By the end of the third trimester, your body has already gone through a lot of crazy changes -- from wacky hormones to a bulging belly. You’re tired, and ready to meet your new baby. Those last weeks seem to serve only to highlight the things you haven’t gotten accomplished yet. It can be hard to muster up the energy to get ready for your quickly approaching due date, although you can expect a burst of energy in the week or two before you go into labor. Here are some important tasks to check off your honey-do list before welcoming your newborn into your family and your home.
Create a Space for Baby to Sleep
Whether you are using a bassinet or a crib, it is time to assemble your baby’s bead. Learn to use all of its features, from attached mobiles to how to raise it up and down. If you’re using a crib, consider a water resistant mattress, and wash any bedding you will use. Remember, until at least 12 months, your baby shouldn’t have anything but a fitted sheet in the crib -- no pillows, stuffed animals, or big blankets. Store sheets and receiving blankets in an easily accessible place for any late night spit ups or explosions. Remember to assemble your crib in the room where it will be used; they are often too big to fit through doorways.

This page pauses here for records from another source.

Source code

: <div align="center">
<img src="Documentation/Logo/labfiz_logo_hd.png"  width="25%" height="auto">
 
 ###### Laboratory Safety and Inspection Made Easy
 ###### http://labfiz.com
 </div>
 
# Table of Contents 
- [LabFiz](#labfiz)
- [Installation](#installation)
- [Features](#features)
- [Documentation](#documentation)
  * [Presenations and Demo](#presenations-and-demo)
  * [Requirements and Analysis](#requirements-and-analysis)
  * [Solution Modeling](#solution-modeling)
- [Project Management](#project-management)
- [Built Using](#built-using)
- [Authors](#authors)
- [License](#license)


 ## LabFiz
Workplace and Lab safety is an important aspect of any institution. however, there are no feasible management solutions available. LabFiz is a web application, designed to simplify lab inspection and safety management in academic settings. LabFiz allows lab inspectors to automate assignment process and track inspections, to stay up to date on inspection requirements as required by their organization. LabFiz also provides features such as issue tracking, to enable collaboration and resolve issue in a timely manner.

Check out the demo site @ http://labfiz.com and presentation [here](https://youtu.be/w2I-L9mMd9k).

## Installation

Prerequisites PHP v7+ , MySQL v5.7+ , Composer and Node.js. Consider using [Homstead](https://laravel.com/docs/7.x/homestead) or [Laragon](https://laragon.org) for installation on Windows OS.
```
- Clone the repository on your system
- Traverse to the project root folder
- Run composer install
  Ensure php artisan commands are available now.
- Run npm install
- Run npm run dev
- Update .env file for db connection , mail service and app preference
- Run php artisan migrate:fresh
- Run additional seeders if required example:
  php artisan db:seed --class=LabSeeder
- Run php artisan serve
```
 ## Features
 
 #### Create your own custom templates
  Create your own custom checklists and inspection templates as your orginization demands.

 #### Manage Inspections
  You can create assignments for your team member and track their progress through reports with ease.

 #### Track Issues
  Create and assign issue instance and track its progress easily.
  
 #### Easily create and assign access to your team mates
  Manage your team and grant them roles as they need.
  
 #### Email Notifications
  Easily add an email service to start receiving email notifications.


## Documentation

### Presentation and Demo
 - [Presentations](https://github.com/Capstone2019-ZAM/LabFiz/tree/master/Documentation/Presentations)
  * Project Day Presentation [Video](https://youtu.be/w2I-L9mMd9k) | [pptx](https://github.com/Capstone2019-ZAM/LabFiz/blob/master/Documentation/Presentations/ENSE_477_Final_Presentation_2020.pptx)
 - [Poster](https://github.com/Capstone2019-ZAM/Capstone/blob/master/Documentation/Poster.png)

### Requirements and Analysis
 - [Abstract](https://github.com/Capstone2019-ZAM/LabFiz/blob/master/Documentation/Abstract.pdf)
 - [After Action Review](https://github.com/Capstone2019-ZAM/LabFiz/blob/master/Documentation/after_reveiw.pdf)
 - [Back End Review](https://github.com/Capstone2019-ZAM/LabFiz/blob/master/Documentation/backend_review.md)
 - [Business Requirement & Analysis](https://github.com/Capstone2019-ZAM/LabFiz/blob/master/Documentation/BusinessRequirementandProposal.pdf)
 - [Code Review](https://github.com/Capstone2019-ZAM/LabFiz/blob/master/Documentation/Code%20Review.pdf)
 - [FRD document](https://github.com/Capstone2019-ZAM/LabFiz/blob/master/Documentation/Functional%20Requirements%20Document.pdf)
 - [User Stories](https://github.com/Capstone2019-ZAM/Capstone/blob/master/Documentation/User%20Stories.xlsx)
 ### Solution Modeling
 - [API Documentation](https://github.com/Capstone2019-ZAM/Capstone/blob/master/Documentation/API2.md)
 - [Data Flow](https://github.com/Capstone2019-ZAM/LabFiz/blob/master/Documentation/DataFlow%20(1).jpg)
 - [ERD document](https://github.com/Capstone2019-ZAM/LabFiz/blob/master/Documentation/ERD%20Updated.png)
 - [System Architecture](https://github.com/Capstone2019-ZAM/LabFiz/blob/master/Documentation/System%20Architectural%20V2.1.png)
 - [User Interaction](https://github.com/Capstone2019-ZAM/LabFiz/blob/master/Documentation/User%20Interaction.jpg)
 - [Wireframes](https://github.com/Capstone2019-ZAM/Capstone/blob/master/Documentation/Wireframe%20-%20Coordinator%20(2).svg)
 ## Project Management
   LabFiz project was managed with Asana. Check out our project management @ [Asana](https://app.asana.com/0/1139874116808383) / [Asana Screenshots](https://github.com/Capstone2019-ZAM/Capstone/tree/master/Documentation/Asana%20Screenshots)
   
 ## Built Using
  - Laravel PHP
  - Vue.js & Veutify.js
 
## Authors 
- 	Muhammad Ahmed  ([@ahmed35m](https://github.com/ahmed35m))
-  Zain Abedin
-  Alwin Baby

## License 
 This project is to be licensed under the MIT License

Paint and Decorate the Nursery
If you aren’t happy with the color of your nursery walls, it’s a good idea to have someone else paint for you to avoid paint fumes. If this isn’t an option, keep the windows open, take frequent breaks from painting, wear a mask, and put a fan in the window. Remember to put any shelves, pictures, or other decorations up high, out of the reach of little grasping fingers. Don’t forget all the essentials for your changing area: a changing pad, diapers, wipes, and rash cream.
Get a Car Seat
It’s a good idea to get a car seat well before your due date -- babies have a habit of arriving on their own time. Read the manual and be sure you understand how it works. You should also make sure to install it a few weeks before labor, in the center of the back seat, facing the rear of the car. If you or want some help your local fire department or hospital may host car seat installation days a few times a month. Additionally, most hospitals have you bring in the carrier portion when you deliver to ensure you know how to properly install your baby.

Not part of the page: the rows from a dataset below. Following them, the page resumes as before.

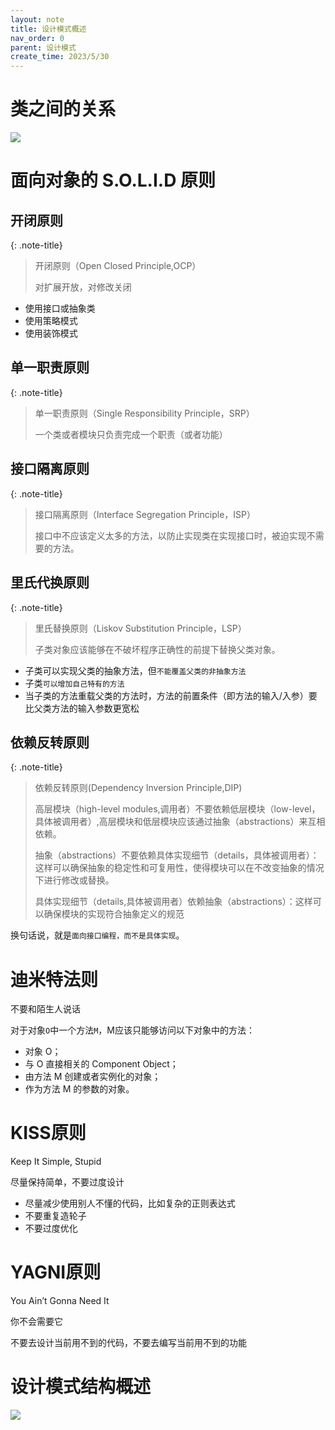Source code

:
 ```yaml
---
layout: note
title: 设计模式概述
nav_order: 0
parent: 设计模式
create_time: 2023/5/30
---
```


# 类之间的关系

![](https://cdn.jsdelivr.net/gh/luguosong/images@master/diagrams/design-pattern/uml-simple.svg)

# 面向对象的 S.O.L.I.D 原则

## 开闭原则

{: .note-title}
> 开闭原则（Open Closed Principle,OCP）
>
> 对扩展开放，对修改关闭

- 使用接口或抽象类
- 使用策略模式
- 使用装饰模式

## 单一职责原则

{: .note-title}
> 单一职责原则（Single Responsibility Principle，SRP）
>
> 一个类或者模块只负责完成一个职责（或者功能）

## 接口隔离原则

{: .note-title}
> 接口隔离原则（Interface Segregation Principle，ISP）
>
> 接口中不应该定义太多的方法，以防止实现类在实现接口时，被迫实现不需要的方法。

## 里氏代换原则

{: .note-title}
> 里氏替换原则（Liskov Substitution Principle，LSP）
>
> 子类对象应该能够在不破坏程序正确性的前提下替换父类对象。

- 子类可以实现父类的抽象方法，但`不能覆盖父类的非抽象方法`
- 子类`可以增加自己特有的方法`
- 当子类的方法重载父类的方法时，方法的前置条件（即方法的输入/入参）要比父类方法的输入参数更宽松

## 依赖反转原则

{: .note-title}
> 依赖反转原则(Dependency Inversion Principle,DIP)
>
> 高层模块（high-level modules,调用者）不要依赖低层模块（low-level，具体被调用者）,高层模块和低层模块应该通过抽象（abstractions）来互相依赖。
>
> 抽象（abstractions）不要依赖具体实现细节（details，具体被调用者）：这样可以确保抽象的稳定性和可复用性，使得模块可以在不改变抽象的情况下进行修改或替换。
>
> 具体实现细节（details,具体被调用者）依赖抽象（abstractions）：这样可以确保模块的实现符合抽象定义的规范

换句话说，就是`面向接口编程，而不是具体实现`。

# 迪米特法则

不要和陌生人说话

对于对象`O`中一个方法`M`，M应该只能够访问以下对象中的方法：

- 对象 O；
- 与 O 直接相关的 Component Object；
- 由方法 M 创建或者实例化的对象；
- 作为方法 M 的参数的对象。

# KISS原则

Keep It Simple, Stupid

尽量保持简单，不要过度设计

- 尽量减少使用别人不懂的代码，比如复杂的正则表达式
- 不要重复造轮子
- 不要过度优化

# YAGNI原则

You Ain’t Gonna Need It

你不会需要它

不要去设计当前用不到的代码，不要去编写当前用不到的功能

# 设计模式结构概述

![](https://cdn.jsdelivr.net/gh/luguosong/images@master/diagrams/design-pattern/overview.svg)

Purchase Major Accessories
Major accessories like strollers and play pens can be a real pain. If you plan to use any, get them put together in advance, and learn about any safety or convenience features from the owner's manual. Many of these collapse into much smaller segments for easy storage in a trunk or closet. Assembling even smaller, less involved toys, like a playmat, can be trickier than it looks.

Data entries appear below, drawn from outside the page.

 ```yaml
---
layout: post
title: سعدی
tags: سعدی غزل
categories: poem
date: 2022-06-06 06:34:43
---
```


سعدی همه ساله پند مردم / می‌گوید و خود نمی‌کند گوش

Get Clothes and Other Necessities Together
While it’s a good idea to have a substantial stock of diapers and wipes, be wary of buying too many packages of the same brand, in case your baby’s bottom is sensitive to certain diapers. Additionally, he/she won’t be in the newborn size for long, so don’t go crazy stocking up on one size. Expect to go through at least two outfits a day (newborns are messy, and they puke a lot) -- but again, clothes are going to be outgrown fast. Last minute essentials for your shopping list include:
- Baby soap and/or shampoo
- Burp clothes
- Receiving blankets
- Soft washcloths and towels
- Socks, hats, and cotton mittens
- Infant nail trimmers
- Breast pump
Pack a Hospital Bag
Start a list of items you want to include in your hospital bag, and plan to have it packed and ready by about month 8. Include items like comfortable pajamas, a bring home outfit for the baby (and yourself), music, a book, formula (if you plan to formula feed), your breast pump (so a lactation consultant can show you how it works), and anything else you or your partner might need for the couple of days while your in the hospital.